16.5 Relationship of the Parties. The Parties to this Agreement are independent contractors, and nothing contained in this Agreement shall be deemed or construed to create a partnership, joint venture, employment, franchise, agency or fiduciary relationship between the Parties.
16.6 Amendment; Waiver. Except as otherwise expressly provided in this Agreement, no amendment to this Agreement shall be effective unless made in writing and executed by an authorized representative of each Party. A Party’s failure to exercise, or delay in exercising, any right, power, privilege or remedy under this Agreement shall not (a) operate as a waiver thereof or (b) operate as a waiver of any other right, power, privilege or remedy. A waiver will be effective only upon the written consent of the Party granting such waiver.

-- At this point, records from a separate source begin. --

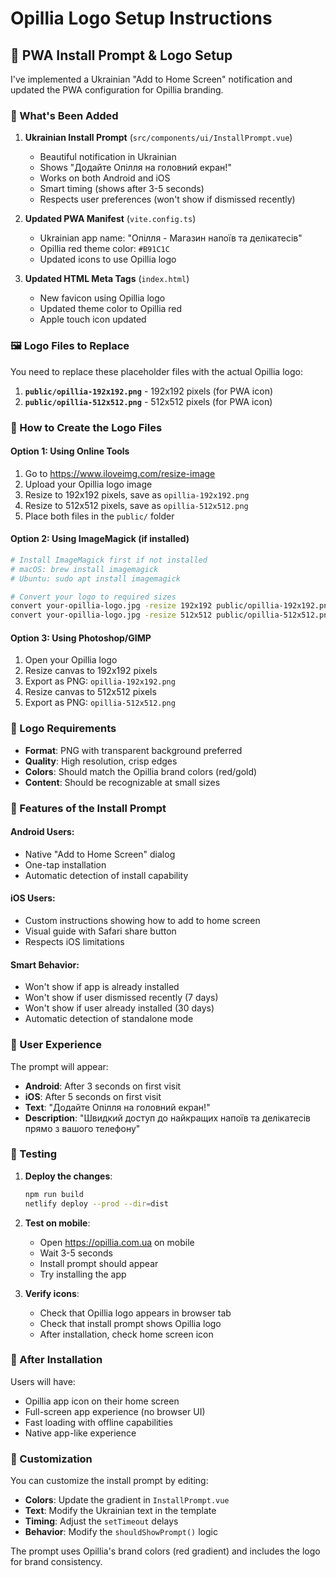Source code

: # Opillia Logo Setup Instructions

## 📱 PWA Install Prompt & Logo Setup

I've implemented a Ukrainian "Add to Home Screen" notification and updated the PWA configuration for Opillia branding.

### 🎯 What's Been Added

1. **Ukrainian Install Prompt** (`src/components/ui/InstallPrompt.vue`)
   - Beautiful notification in Ukrainian
   - Shows "Додайте Опілля на головний екран!"
   - Works on both Android and iOS
   - Smart timing (shows after 3-5 seconds)
   - Respects user preferences (won't show if dismissed recently)

2. **Updated PWA Manifest** (`vite.config.ts`)
   - Ukrainian app name: "Опілля - Магазин напоїв та делікатесів"
   - Opillia red theme color: `#B91C1C`
   - Updated icons to use Opillia logo

3. **Updated HTML Meta Tags** (`index.html`)
   - New favicon using Opillia logo
   - Updated theme color to Opillia red
   - Apple touch icon updated

### 🖼️ Logo Files to Replace

You need to replace these placeholder files with the actual Opillia logo:

1. **`public/opillia-192x192.png`** - 192x192 pixels (for PWA icon)
2. **`public/opillia-512x512.png`** - 512x512 pixels (for PWA icon)

### 📐 How to Create the Logo Files

#### Option 1: Using Online Tools
1. Go to https://www.iloveimg.com/resize-image
2. Upload your Opillia logo image
3. Resize to 192x192 pixels, save as `opillia-192x192.png`
4. Resize to 512x512 pixels, save as `opillia-512x512.png`
5. Place both files in the `public/` folder

#### Option 2: Using ImageMagick (if installed)
```bash
# Install ImageMagick first if not installed
# macOS: brew install imagemagick
# Ubuntu: sudo apt install imagemagick

# Convert your logo to required sizes
convert your-opillia-logo.jpg -resize 192x192 public/opillia-192x192.png
convert your-opillia-logo.jpg -resize 512x512 public/opillia-512x512.png
```

#### Option 3: Using Photoshop/GIMP
1. Open your Opillia logo
2. Resize canvas to 192x192 pixels
3. Export as PNG: `opillia-192x192.png`
4. Resize canvas to 512x512 pixels  
5. Export as PNG: `opillia-512x512.png`

### 🎨 Logo Requirements

- **Format**: PNG with transparent background preferred
- **Quality**: High resolution, crisp edges
- **Colors**: Should match the Opillia brand colors (red/gold)
- **Content**: Should be recognizable at small sizes

### 🚀 Features of the Install Prompt

#### Android Users:
- Native "Add to Home Screen" dialog
- One-tap installation
- Automatic detection of install capability

#### iOS Users:
- Custom instructions showing how to add to home screen
- Visual guide with Safari share button
- Respects iOS limitations

#### Smart Behavior:
- Won't show if app is already installed
- Won't show if user dismissed recently (7 days)
- Won't show if user already installed (30 days)
- Automatic detection of standalone mode

### 🎯 User Experience

The prompt will appear:
- **Android**: After 3 seconds on first visit
- **iOS**: After 5 seconds on first visit
- **Text**: "Додайте Опілля на головний екран!"
- **Description**: "Швидкий доступ до найкращих напоїв та делікатесів прямо з вашого телефону"

### 🔧 Testing

1. **Deploy the changes**:
   ```bash
   npm run build
   netlify deploy --prod --dir=dist
   ```

2. **Test on mobile**:
   - Open https://opillia.com.ua on mobile
   - Wait 3-5 seconds
   - Install prompt should appear
   - Try installing the app

3. **Verify icons**:
   - Check that Opillia logo appears in browser tab
   - Check that install prompt shows Opillia logo
   - After installation, check home screen icon

### 📱 After Installation

Users will have:
- Opillia app icon on their home screen
- Full-screen app experience (no browser UI)
- Fast loading with offline capabilities
- Native app-like experience

### 🎨 Customization

You can customize the install prompt by editing:
- **Colors**: Update the gradient in `InstallPrompt.vue`
- **Text**: Modify the Ukrainian text in the template
- **Timing**: Adjust the `setTimeout` delays
- **Behavior**: Modify the `shouldShowPrompt()` logic

The prompt uses Opillia's brand colors (red gradient) and includes the logo for brand consistency.
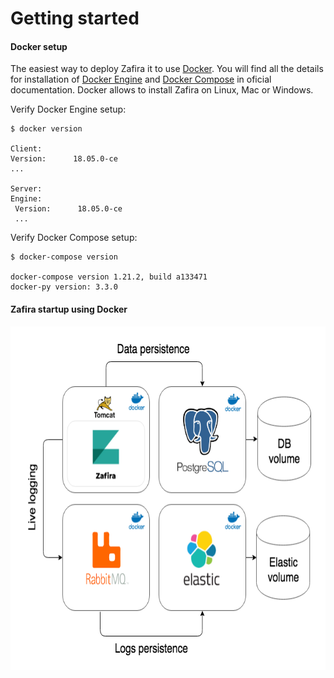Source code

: # Getting started

#### Docker setup
The easiest way to deploy Zafira it to use [Docker](https://docs.docker.com/). You will find all the details for installation of [Docker Engine](https://docs.docker.com/install/) and [Docker Compose](https://docs.docker.com/compose/install/) in oficial documentation. Docker allows to install Zafira on Linux, Mac or Windows. 

Verify Docker Engine setup:

 ```
$ docker version

Client:
 Version:      18.05.0-ce
 ...

Server:
 Engine:
  Version:      18.05.0-ce
  ...
```
Verify Docker Compose setup:

```
$ docker-compose version
 
docker-compose version 1.21.2, build a133471
docker-py version: 3.3.0
 ```
 
 #### Zafira startup using Docker

<p align="center">
  <img width="650px" height="550px" src="img/docker.png">
</p>
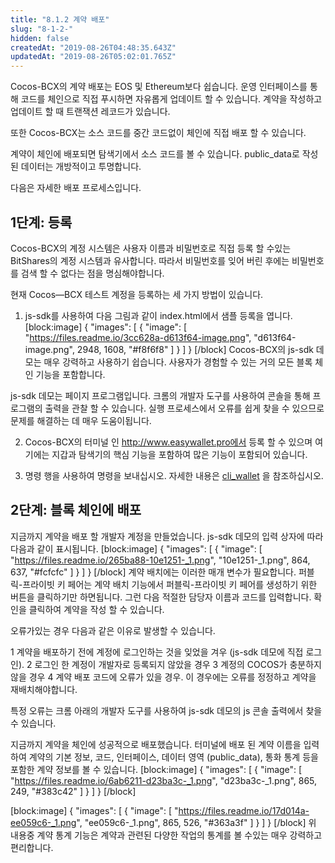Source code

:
 ```yaml
---
title: "8.1.2 계약 배포"
slug: "8-1-2-"
hidden: false
createdAt: "2019-08-26T04:48:35.643Z"
updatedAt: "2019-08-26T05:02:01.765Z"
---
```

Cocos-BCX의 계약 배포는 EOS 및 Ethereum보다 쉽습니다. 운영 인터페이스를 통해 코드를 체인으로 직접 푸시하면 자유롭게 업데이트 할 수 있습니다. 계약을 작성하고 업데이트 할 때 트랜잭션 레코드가 있습니다.

또한 Cocos-BCX는 소스 코드를 중간 코드없이 체인에 직접 배포 할 수 있습니다.

계약이 체인에 배포되면 탐색기에서 소스 코드를 볼 수 있습니다. public_data로 작성된 데이터는 개방적이고 투명합니다.

다음은 자세한 배포 프로세스입니다.

## 1단계: 등록

Cocos-BCX의 계정 시스템은 사용자 이름과 비밀번호로 직접 등록 할 수있는 BitShares의 계정 시스템과 유사합니다. 따라서 비밀번호를 잊어 버린 후에는 비밀번호를 검색 할 수 없다는 점을 명심해야합니다.

현재 Cocos—BCX 테스트 계정을 등록하는 세 가지 방법이 있습니다.

1. js-sdk를 사용하여 다음 그림과 같이 index.html에서 샘플 등록을 엽니다.
[block:image]
{
  "images": [
    {
      "image": [
        "https://files.readme.io/3cc628a-d613f64-image.png",
        "d613f64-image.png",
        2948,
        1608,
        "#f8f6f8"
      ]
    }
  ]
}
[/block]
Cocos-BCX의 js-sdk 데모는 매우 강력하고 사용하기 쉽습니다. 사용자가 경험할 수 있는 거의 모든 블록 체인 기능을 포함합니다.

js-sdk 데모는 페이지 프로그램입니다. 크롬의 개발자 도구를 사용하여 콘솔을 통해 프로그램의 출력을 관찰 할 수 있습니다. 실행 프로세스에서 오류를 쉽게 찾을 수 있으므로 문제를 해결하는 데 매우 도움이됩니다.

2. Cocos-BCX의 터미널 인 http://www.easywallet.pro에서 등록 할 수 있으며 여기에는 지갑과 탐색기의 핵심 기능을 포함하여 많은 기능이 포함되어 있습니다.

3. 명령 행을 사용하여 명령을 보내십시오. 자세한 내용은 [cli_wallet](https://cn-dev.cocosbcx.io/v2.0/docs/22-cli_wallet) 을 참조하십시오.



## 2단계: 블록 체인에 배포

지금까지 계약을 배포 할 개발자 계정을 만들었습니다. js-sdk 데모의 입력 상자에 따라 다음과 같이 표시됩니다.
[block:image]
{
  "images": [
    {
      "image": [
        "https://files.readme.io/265ba88-10e1251-_1.png",
        "10e1251-_1.png",
        864,
        637,
        "#fcfcfc"
      ]
    }
  ]
}
[/block]
계약 배치에는 이러한 매개 변수가 필요합니다. 퍼블릭-프라이빗 키 페어는 계약 배치 기능에서 퍼블릭-프라이빗 키 페어를 생성하기 위한 버튼을 클릭하기만 하면됩니다. 그런 다음 적절한 담당자 이름과 코드를 입력합니다. 확인을 클릭하여 계약을 작성 할 수 있습니다.

오류가있는 경우 다음과 같은 이유로 발생할 수 있습니다.

1 계약을 배포하기 전에 계정에 로그인하는 것을 잊었을 겨우 (js-sdk 데모에 직접 로그인).
2 로그인 한 계정이 개발자로 등록되지 않았을 경우
3 계정의 COCOS가 충분하지 않을 경우
4 계약 배포 코드에 오류가 있을 경우. 이 경우에는 오류를 정정하고 계약을 재배치해야합니다.

특정 오류는 크롬 아래의 개발자 도구를 사용하여 js-sdk 데모의 js 콘솔 출력에서 ​​찾을 수 있습니다.

지금까지 계약을 체인에 성공적으로 배포했습니다. 터미널에 배포 된 계약 이름을 입력하여 계약의 기본 정보, 코드, 인터페이스, 데이터 영역 (public_data), 통화 통계 등을 포함한 계약 정보를 볼 수 있습니다.
[block:image]
{
  "images": [
    {
      "image": [
        "https://files.readme.io/6ab6211-d23ba3c-_1.png",
        "d23ba3c-_1.png",
        865,
        249,
        "#383c42"
      ]
    }
  ]
}
[/block]

[block:image]
{
  "images": [
    {
      "image": [
        "https://files.readme.io/17d014a-ee059c6-_1.png",
        "ee059c6-_1.png",
        865,
        526,
        "#363a3f"
      ]
    }
  ]
}
[/block]
위 내용중 계약 통계 기능은 계약과 관련된 다양한 작업의 통계를 볼 수있는 매우 강력하고 편리합니다.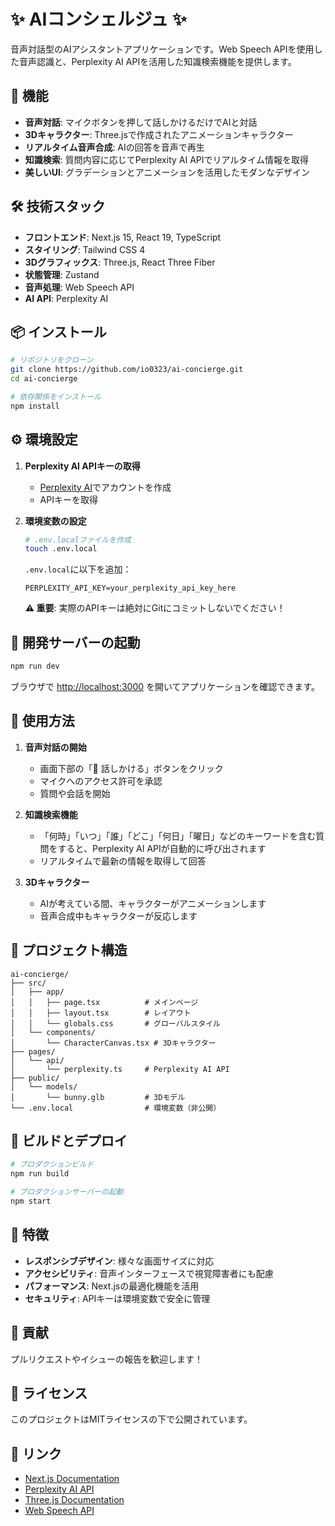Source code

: # ✨ AIコンシェルジュ ✨

音声対話型のAIアシスタントアプリケーションです。Web Speech APIを使用した音声認識と、Perplexity AI APIを活用した知識検索機能を提供します。

## 🚀 機能

- **音声対話**: マイクボタンを押して話しかけるだけでAIと対話
- **3Dキャラクター**: Three.jsで作成されたアニメーションキャラクター
- **リアルタイム音声合成**: AIの回答を音声で再生
- **知識検索**: 質問内容に応じてPerplexity AI APIでリアルタイム情報を取得
- **美しいUI**: グラデーションとアニメーションを活用したモダンなデザイン

## 🛠️ 技術スタック

- **フロントエンド**: Next.js 15, React 19, TypeScript
- **スタイリング**: Tailwind CSS 4
- **3Dグラフィックス**: Three.js, React Three Fiber
- **状態管理**: Zustand
- **音声処理**: Web Speech API
- **AI API**: Perplexity AI

## 📦 インストール

```bash
# リポジトリをクローン
git clone https://github.com/io0323/ai-concierge.git
cd ai-concierge

# 依存関係をインストール
npm install
```

## ⚙️ 環境設定

1. **Perplexity AI APIキーの取得**
   - [Perplexity AI](https://www.perplexity.ai/)でアカウントを作成
   - APIキーを取得

2. **環境変数の設定**
   ```bash
   # .env.localファイルを作成
   touch .env.local
   ```

   `.env.local`に以下を追加：
   ```
   PERPLEXITY_API_KEY=your_perplexity_api_key_here
   ```

   **⚠️ 重要**: 実際のAPIキーは絶対にGitにコミットしないでください！

## 🚀 開発サーバーの起動

```bash
npm run dev
```

ブラウザで [http://localhost:3000](http://localhost:3000) を開いてアプリケーションを確認できます。

## 🎯 使用方法

1. **音声対話の開始**
   - 画面下部の「💬 話しかける」ボタンをクリック
   - マイクへのアクセス許可を承認
   - 質問や会話を開始

2. **知識検索機能**
   - 「何時」「いつ」「誰」「どこ」「何日」「曜日」などのキーワードを含む質問をすると、Perplexity AI APIが自動的に呼び出されます
   - リアルタイムで最新の情報を取得して回答

3. **3Dキャラクター**
   - AIが考えている間、キャラクターがアニメーションします
   - 音声合成中もキャラクターが反応します

## 📁 プロジェクト構造

```
ai-concierge/
├── src/
│   ├── app/
│   │   ├── page.tsx          # メインページ
│   │   ├── layout.tsx        # レイアウト
│   │   └── globals.css       # グローバルスタイル
│   └── components/
│       └── CharacterCanvas.tsx # 3Dキャラクター
├── pages/
│   └── api/
│       └── perplexity.ts     # Perplexity AI API
├── public/
│   └── models/
│       └── bunny.glb         # 3Dモデル
└── .env.local                # 環境変数（非公開）
```

## 🔧 ビルドとデプロイ

```bash
# プロダクションビルド
npm run build

# プロダクションサーバーの起動
npm start
```

## 🌟 特徴

- **レスポンシブデザイン**: 様々な画面サイズに対応
- **アクセシビリティ**: 音声インターフェースで視覚障害者にも配慮
- **パフォーマンス**: Next.jsの最適化機能を活用
- **セキュリティ**: APIキーは環境変数で安全に管理

## 🤝 貢献

プルリクエストやイシューの報告を歓迎します！

## 📄 ライセンス

このプロジェクトはMITライセンスの下で公開されています。

## 🔗 リンク

- [Next.js Documentation](https://nextjs.org/docs)
- [Perplexity AI API](https://docs.perplexity.ai/)
- [Three.js Documentation](https://threejs.org/docs/)
- [Web Speech API](https://developer.mozilla.org/en-US/docs/Web/API/Web_Speech_API)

16.7 Construction; Captions. Each Party acknowledges that it participated in the negotiation and preparation of this Agreement and that it had the opportunity to consult with an attorney of its choice in connection therewith. Ambiguities, if any, in this Agreement shall not be construed against either Party, irrespective of which Party may be deemed to have drafted the Agreement or authorized the ambiguous provision. Capitalized terms defined in the singular shall include the plural and vice versa. The terms “includes” and “including” mean “includes, without limitation,” and “including, without limitation,” respectively. Titles, headings and other captions are for convenience only and shall not affect the meaning or interpretation of this Agreement.
16.8 Severability. If any of the provisions of this Agreement are held to be illegal, invalid or unenforceable, such illegal, invalid or unenforceable provisions shall be replaced by legal, valid and enforceable provisions that will achieve to the maximum extent possible the intent of the Parties, and the other provisions of this Agreement shall remain in full force and effect.
16.9 Entire Agreement. This Agreement, together with the Ancillary Agreements and the exhibits hereto, contain the entire understanding between the Parties with respect to the subject matter hereof and thereof and supersede and terminate all prior agreements, understandings and arrangements between the Parties with respect to such subject matter, whether written or oral.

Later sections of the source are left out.